"Hallo, Kent," he stretched himself. "Hell, isn't it? Here it is, the big story, the outbreak that we have all been expecting and waiting for for years, the demolishment of the last stronghold in the world of militarism in its old form, perhaps; and here I am, almost idle. There is news popping every minute, big stuff, and there isn't a thing to do with it. The boys are out covering the story as best they can, but what's the use? We can't get out a paper. There is no power for the machines, and, anyway, I have no linotype men, no press crew. You might as well take it easy, too. Tokyo is isolated as far as messages are concerned. The wires are down everywhere. They say the bridges are down on all sides of the city. Even if they weren't, they would not take cable messages, of course.
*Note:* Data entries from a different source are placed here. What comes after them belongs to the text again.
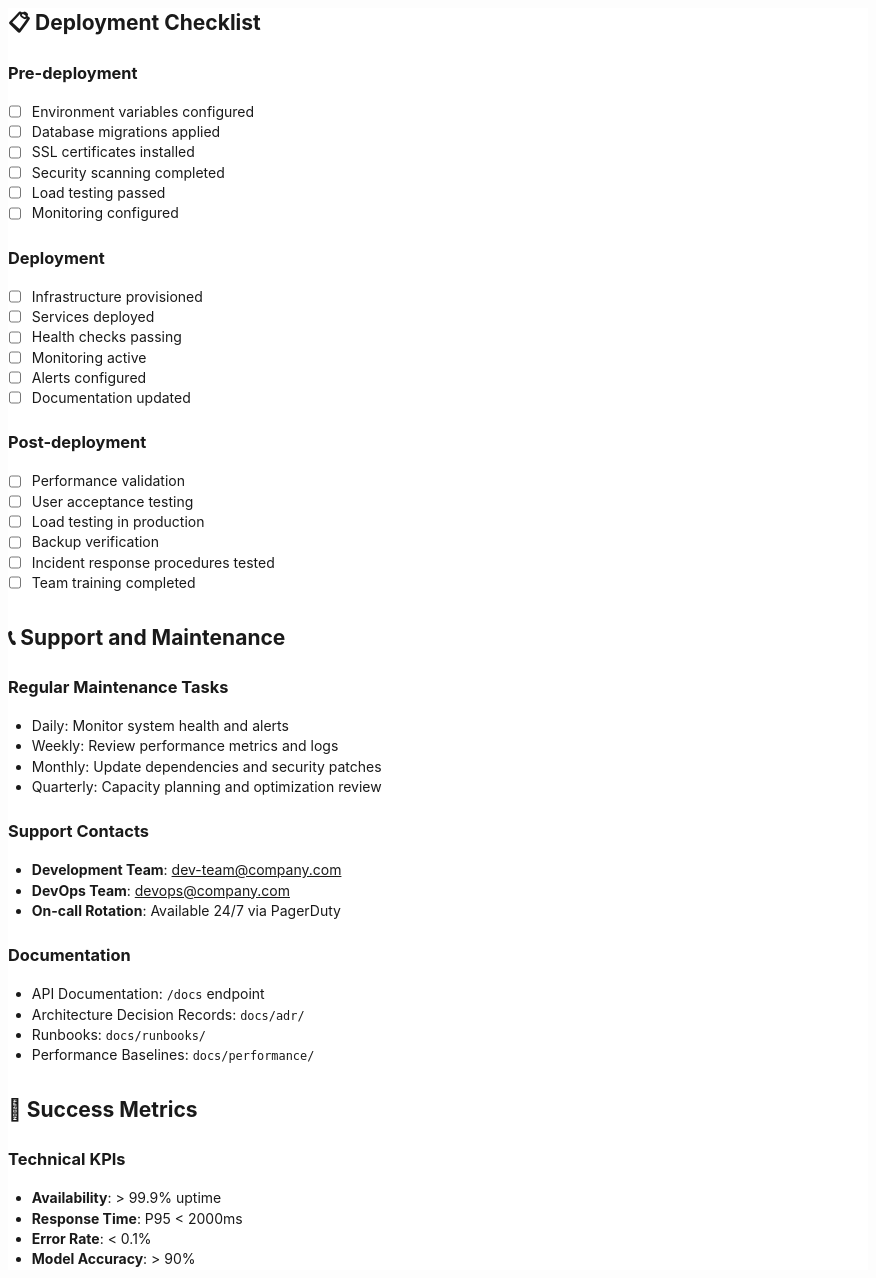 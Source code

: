 ## 📋 Deployment Checklist

### Pre-deployment
- [ ] Environment variables configured
- [ ] Database migrations applied
- [ ] SSL certificates installed
- [ ] Security scanning completed
- [ ] Load testing passed
- [ ] Monitoring configured

### Deployment
- [ ] Infrastructure provisioned
- [ ] Services deployed
- [ ] Health checks passing
- [ ] Monitoring active
- [ ] Alerts configured
- [ ] Documentation updated

### Post-deployment
- [ ] Performance validation
- [ ] User acceptance testing
- [ ] Load testing in production
- [ ] Backup verification
- [ ] Incident response procedures tested
- [ ] Team training completed

## 📞 Support and Maintenance

### Regular Maintenance Tasks
- Daily: Monitor system health and alerts
- Weekly: Review performance metrics and logs
- Monthly: Update dependencies and security patches
- Quarterly: Capacity planning and optimization review

### Support Contacts
- **Development Team**: dev-team@company.com
- **DevOps Team**: devops@company.com
- **On-call Rotation**: Available 24/7 via PagerDuty

### Documentation
- API Documentation: `/docs` endpoint
- Architecture Decision Records: `docs/adr/`
- Runbooks: `docs/runbooks/`
- Performance Baselines: `docs/performance/`

## 🎯 Success Metrics

### Technical KPIs
- **Availability**: > 99.9% uptime
- **Response Time**: P95 < 2000ms
- **Error Rate**: < 0.1%
- **Model Accuracy**: > 90%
I tried to send one of the boys to Yokohama, hoping he might get a message out by wireless from some steamer, but he just came back. The Kawasaki bridge has been blown up, one span at least, and the military are guarding it and won't let any one pass. Go out and enjoy yourself looking about, but you won't get any news out of here to-day, anyway."
"But what do you make of it?" Carew's stoicism irritated him. "What do you know about it? Is it The Revolution?"
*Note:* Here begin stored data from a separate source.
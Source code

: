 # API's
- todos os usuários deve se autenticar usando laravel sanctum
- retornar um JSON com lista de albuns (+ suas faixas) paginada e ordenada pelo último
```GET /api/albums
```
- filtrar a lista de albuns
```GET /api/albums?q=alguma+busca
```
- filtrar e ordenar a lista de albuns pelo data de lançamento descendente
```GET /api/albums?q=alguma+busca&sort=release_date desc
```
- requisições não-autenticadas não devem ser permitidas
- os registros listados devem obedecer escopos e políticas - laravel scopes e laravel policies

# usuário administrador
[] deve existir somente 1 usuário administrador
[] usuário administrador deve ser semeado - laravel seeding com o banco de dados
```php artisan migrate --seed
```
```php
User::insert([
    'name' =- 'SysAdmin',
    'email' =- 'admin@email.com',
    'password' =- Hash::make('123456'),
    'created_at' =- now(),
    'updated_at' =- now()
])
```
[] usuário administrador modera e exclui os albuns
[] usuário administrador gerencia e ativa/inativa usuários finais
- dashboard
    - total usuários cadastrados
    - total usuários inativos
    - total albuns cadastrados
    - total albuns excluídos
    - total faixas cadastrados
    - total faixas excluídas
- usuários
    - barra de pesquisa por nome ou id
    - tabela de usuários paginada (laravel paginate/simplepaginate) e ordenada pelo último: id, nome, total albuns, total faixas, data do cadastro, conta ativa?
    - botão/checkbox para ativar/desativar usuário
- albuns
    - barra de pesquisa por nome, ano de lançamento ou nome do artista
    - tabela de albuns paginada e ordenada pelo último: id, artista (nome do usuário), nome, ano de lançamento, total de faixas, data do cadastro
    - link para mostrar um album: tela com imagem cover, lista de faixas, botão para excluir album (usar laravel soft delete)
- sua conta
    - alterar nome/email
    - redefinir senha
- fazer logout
"I don't know." Carew shrugged his shoulders. "Call it anything you please, revolution, riot, overthrow. It is the simultaneous uprising of all the lower classes, the poorer classes, the working classes. It is the explosion of the discontent that has been accumulating for years. It reminds me of a drift of snow that has been growing bigger and bigger, overhanging some steep slope, waiting but for some impetus to start it off. The Mito assassination started it; it is on the way, gathering force every minute, an avalanche that gains growth from the snow that is waiting to add its volume as it rushes onwards. The question now is merely whether the Government can hold it; if the troops will stick by it. That'll tell the whole story."
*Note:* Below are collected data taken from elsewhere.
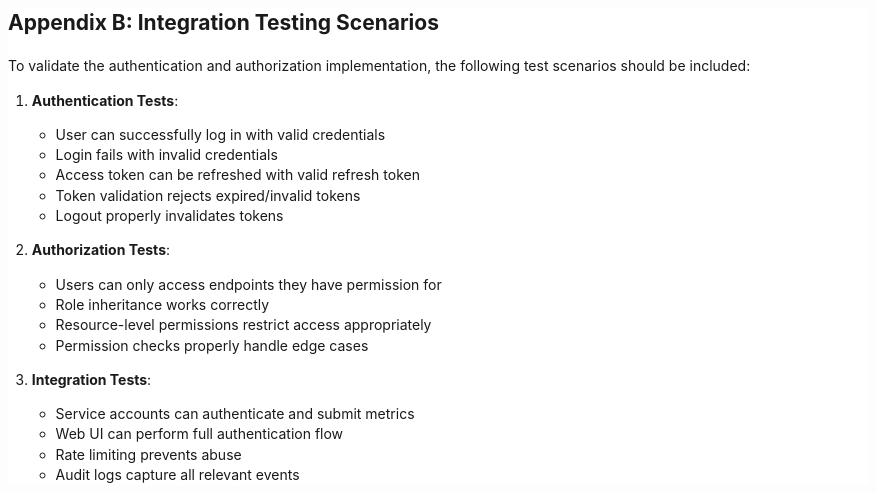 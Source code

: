## Appendix B: Integration Testing Scenarios

To validate the authentication and authorization implementation, the following test scenarios should be included:

1. **Authentication Tests**:
   - User can successfully log in with valid credentials
   - Login fails with invalid credentials
   - Access token can be refreshed with valid refresh token
   - Token validation rejects expired/invalid tokens
   - Logout properly invalidates tokens

2. **Authorization Tests**:
   - Users can only access endpoints they have permission for
   - Role inheritance works correctly
   - Resource-level permissions restrict access appropriately
   - Permission checks properly handle edge cases

3. **Integration Tests**:
   - Service accounts can authenticate and submit metrics
   - Web UI can perform full authentication flow
   - Rate limiting prevents abuse
   - Audit logs capture all relevant events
"Have you any idea how far this is a concerted movement, a planned general movement? Have you gotten anything from the outside?"
"Sure it is part of a general plan to some extent." Carew handed him a sheaf of Nippon Dempo news service flimsies. "These kept coming in until early this morning when everything suddenly stopped. You see how, the moment the news of the Mito assassination came out, hell broke loose in various places. Peasants from one end of Japan to the other, tenant farmers, who have been clamoring at the landlords on account of exorbitant rents, have been burning village offices and landlords' houses. At the same time came strikes, rioting, violence in all the industrial centers,—Osaka, Kobe, Nogoya. At first, when the news began to trickle in last night, I thought it was just like the rice riots in 1918, with breaking of some windows and wrecking of some office buildings and warehouses. But it's bigger. It's a sight bigger. I fancy no one knows how big it will grow before it stops, or where it will stop. Go take a look about town, and you'll see they've done a lot of damage already.
"We had a small riot right here a couple of hours ago. I've known right along that one of the linotype men is a Socialist leader of sorts; at least, the police have always come and locked him up whenever the suffrage bill or anything like that came up in the Diet. But when they came early this morning as per usual, some three or four of them, they set upon them, all the printers. They beat the devil out of the policemen and then they beat it. I fancy that's characteristic of the whole situation all over Japan. The worm is turning."
Kent went on to his office a few blocks away. Ishii was there, restless with excitement. "I've been waiting for you, Kent-san. I have a message for you. She came about an hour ago, Adachi-san. She says that if you want to see the best part of the excitement, come to Sakuradamon. She'll probably be there."
Adachi-san! It was like a shock to have her suddenly injected into his life again after all these months. A short time ago, when she had vanished, this news would have caused his heart to beat high with excitement, would have sent him flying to find her—but now, even though he did feel expectancy at seeing her again, curiosity to learn why she had disappeared, where she had been, the predominant feeling was one of uneasiness. That incident, that bit of romance, had been delightful, pungently sweet when thought of as just that, a delectable, charming interlude in the humdrum course of existence; but that was just its main charm, what gave it the subtle flavor of a fanciful dream, its evanescence, the very fact that it had never crystallized into a more lasting, definite relationship. It had faded out of his life now; what he could treasure as a memory, a whimsical recollection, might be but vitiated, rendered drab and prosaic, should he allow its reality to inject itself, intrudingly, into his life. And then, of course, over and above it all, there was Sylvia.
"We had better go right now." Ishii was nervously eager. "You had better wear your police badge where it can be seen, so we can get through the lines."